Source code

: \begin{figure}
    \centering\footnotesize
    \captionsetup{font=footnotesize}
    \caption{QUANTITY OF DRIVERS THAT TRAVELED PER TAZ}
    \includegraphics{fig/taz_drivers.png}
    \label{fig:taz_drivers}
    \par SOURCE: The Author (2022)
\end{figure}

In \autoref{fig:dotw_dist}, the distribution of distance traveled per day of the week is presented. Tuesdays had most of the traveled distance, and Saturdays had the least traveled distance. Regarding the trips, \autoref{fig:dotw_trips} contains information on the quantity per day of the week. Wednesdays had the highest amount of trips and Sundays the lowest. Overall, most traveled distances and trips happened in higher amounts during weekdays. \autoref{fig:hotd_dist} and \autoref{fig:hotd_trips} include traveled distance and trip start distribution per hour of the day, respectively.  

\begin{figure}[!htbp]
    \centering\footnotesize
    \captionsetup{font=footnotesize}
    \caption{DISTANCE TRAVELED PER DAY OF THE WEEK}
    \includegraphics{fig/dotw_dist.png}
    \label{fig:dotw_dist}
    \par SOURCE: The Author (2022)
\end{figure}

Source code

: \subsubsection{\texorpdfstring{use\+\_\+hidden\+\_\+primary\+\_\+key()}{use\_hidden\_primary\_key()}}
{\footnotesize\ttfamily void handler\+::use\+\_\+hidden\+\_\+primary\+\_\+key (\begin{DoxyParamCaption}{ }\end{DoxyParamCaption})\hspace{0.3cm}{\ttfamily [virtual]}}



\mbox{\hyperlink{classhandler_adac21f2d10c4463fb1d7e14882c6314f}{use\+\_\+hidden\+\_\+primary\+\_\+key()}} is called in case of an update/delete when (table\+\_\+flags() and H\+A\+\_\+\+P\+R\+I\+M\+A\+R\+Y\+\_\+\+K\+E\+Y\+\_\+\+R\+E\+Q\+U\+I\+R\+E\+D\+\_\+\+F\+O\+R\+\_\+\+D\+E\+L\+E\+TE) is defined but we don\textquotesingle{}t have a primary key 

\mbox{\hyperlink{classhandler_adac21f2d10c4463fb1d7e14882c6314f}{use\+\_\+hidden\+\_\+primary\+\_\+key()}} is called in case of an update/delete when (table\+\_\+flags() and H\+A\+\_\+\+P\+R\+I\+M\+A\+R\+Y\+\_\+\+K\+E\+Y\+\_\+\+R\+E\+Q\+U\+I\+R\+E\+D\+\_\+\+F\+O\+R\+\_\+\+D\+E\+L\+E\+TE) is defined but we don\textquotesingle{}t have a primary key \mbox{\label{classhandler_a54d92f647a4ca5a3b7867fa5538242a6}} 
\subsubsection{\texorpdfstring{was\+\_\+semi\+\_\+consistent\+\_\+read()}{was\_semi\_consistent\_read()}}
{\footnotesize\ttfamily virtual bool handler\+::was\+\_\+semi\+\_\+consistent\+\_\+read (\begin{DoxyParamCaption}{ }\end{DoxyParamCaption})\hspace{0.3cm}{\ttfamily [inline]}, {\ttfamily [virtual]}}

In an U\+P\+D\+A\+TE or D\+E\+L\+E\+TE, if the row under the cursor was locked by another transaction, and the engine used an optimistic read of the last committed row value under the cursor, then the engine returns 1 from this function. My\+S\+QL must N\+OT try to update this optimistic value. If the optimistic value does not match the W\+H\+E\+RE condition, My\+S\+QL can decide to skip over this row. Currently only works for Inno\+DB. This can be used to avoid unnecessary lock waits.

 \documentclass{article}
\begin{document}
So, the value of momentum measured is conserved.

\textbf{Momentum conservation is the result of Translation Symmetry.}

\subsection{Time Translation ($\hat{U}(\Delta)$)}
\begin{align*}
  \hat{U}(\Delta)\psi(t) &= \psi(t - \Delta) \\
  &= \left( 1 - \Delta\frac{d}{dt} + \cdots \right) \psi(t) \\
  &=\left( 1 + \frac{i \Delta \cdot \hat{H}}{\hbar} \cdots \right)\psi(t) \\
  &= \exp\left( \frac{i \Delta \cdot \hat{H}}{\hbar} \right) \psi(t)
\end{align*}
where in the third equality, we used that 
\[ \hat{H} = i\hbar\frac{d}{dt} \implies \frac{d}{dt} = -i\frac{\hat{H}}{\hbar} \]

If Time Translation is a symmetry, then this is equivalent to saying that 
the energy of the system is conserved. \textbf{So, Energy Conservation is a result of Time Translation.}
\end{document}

* _What is being asked_:
Retype the records above so that nothing differs from the original.

* _Response area_:
Source code

: \begin{figure}
    \centering\footnotesize
    \captionsetup{font=footnotesize}
    \caption{QUANTITY OF DRIVERS THAT TRAVELED PER TAZ}
    \includegraphics{fig/taz_drivers.png}
    \label{fig:taz_drivers}
    \par SOURCE: The Author (2022)
\end{figure}

In \autoref{fig:dotw_dist}, the distribution of distance traveled per day of the week is presented. Tuesdays had most of the traveled distance, and Saturdays had the least traveled distance. Regarding the trips, \autoref{fig:dotw_trips} contains information on the quantity per day of the week. Wednesdays had the highest amount of trips and Sundays the lowest. Overall, most traveled distances and trips happened in higher amounts during weekdays. \autoref{fig:hotd_dist} and \autoref{fig:hotd_trips} include traveled distance and trip start distribution per hour of the day, respectively.  

\begin{figure}[!htbp]
    \centering\footnotesize
    \captionsetup{font=footnotesize}
    \caption{DISTANCE TRAVELED PER DAY OF THE WEEK}
    \includegraphics{fig/dotw_dist.png}
    \label{fig:dotw_dist}
    \par SOURCE: The Author (2022)
\end{figure}

Source code

: \subsubsection{\texorpdfstring{use\+\_\+hidden\+\_\+primary\+\_\+key()}{use\_hidden\_primary\_key()}}
{\footnotesize\ttfamily void handler\+::use\+\_\+hidden\+\_\+primary\+\_\+key (\begin{DoxyParamCaption}{ }\end{DoxyParamCaption})\hspace{0.3cm}{\ttfamily [virtual]}}



\mbox{\hyperlink{classhandler_adac21f2d10c4463fb1d7e14882c6314f}{use\+\_\+hidden\+\_\+primary\+\_\+key()}} is called in case of an update/delete when (table\+\_\+flags() and H\+A\+\_\+\+P\+R\+I\+M\+A\+R\+Y\+\_\+\+K\+E\+Y\+\_\+\+R\+E\+Q\+U\+I\+R\+E\+D\+\_\+\+F\+O\+R\+\_\+\+D\+E\+L\+E\+TE) is defined but we don\textquotesingle{}t have a primary key 

\mbox{\hyperlink{classhandler_adac21f2d10c4463fb1d7e14882c6314f}{use\+\_\+hidden\+\_\+primary\+\_\+key()}} is called in case of an update/delete when (table\+\_\+flags() and H\+A\+\_\+\+P\+R\+I\+M\+A\+R\+Y\+\_\+\+K\+E\+Y\+\_\+\+R\+E\+Q\+U\+I\+R\+E\+D\+\_\+\+F\+O\+R\+\_\+\+D\+E\+L\+E\+TE) is defined but we don\textquotesingle{}t have a primary key \mbox{\label{classhandler_a54d92f647a4ca5a3b7867fa5538242a6}} 
\subsubsection{\texorpdfstring{was\+\_\+semi\+\_\+consistent\+\_\+read()}{was\_semi\_consistent\_read()}}
{\footnotesize\ttfamily virtual bool handler\+::was\+\_\+semi\+\_\+consistent\+\_\+read (\begin{DoxyParamCaption}{ }\end{DoxyParamCaption})\hspace{0.3cm}{\ttfamily [inline]}, {\ttfamily [virtual]}}

In an U\+P\+D\+A\+TE or D\+E\+L\+E\+TE, if the row under the cursor was locked by another transaction, and the engine used an optimistic read of the last committed row value under the cursor, then the engine returns 1 from this function. My\+S\+QL must N\+OT try to update this optimistic value. If the optimistic value does not match the W\+H\+E\+RE condition, My\+S\+QL can decide to skip over this row. Currently only works for Inno\+DB. This can be used to avoid unnecessary lock waits.

 \documentclass{article}
\begin{document}
So, the value of momentum measured is conserved.

\textbf{Momentum conservation is the result of Translation Symmetry.}

\subsection{Time Translation ($\hat{U}(\Delta)$)}
\begin{align*}
  \hat{U}(\Delta)\psi(t) &= \psi(t - \Delta) \\
  &= \left( 1 - \Delta\frac{d}{dt} + \cdots \right) \psi(t) \\
  &=\left( 1 + \frac{i \Delta \cdot \hat{H}}{\hbar} \cdots \right)\psi(t) \\
  &= \exp\left( \frac{i \Delta \cdot \hat{H}}{\hbar} \right) \psi(t)
\end{align*}
where in the third equality, we used that 
\[ \hat{H} = i\hbar\frac{d}{dt} \implies \frac{d}{dt} = -i\frac{\hat{H}}{\hbar} \]

If Time Translation is a symmetry, then this is equivalent to saying that 
the energy of the system is conserved. \textbf{So, Energy Conservation is a result of Time Translation.}
\end{document}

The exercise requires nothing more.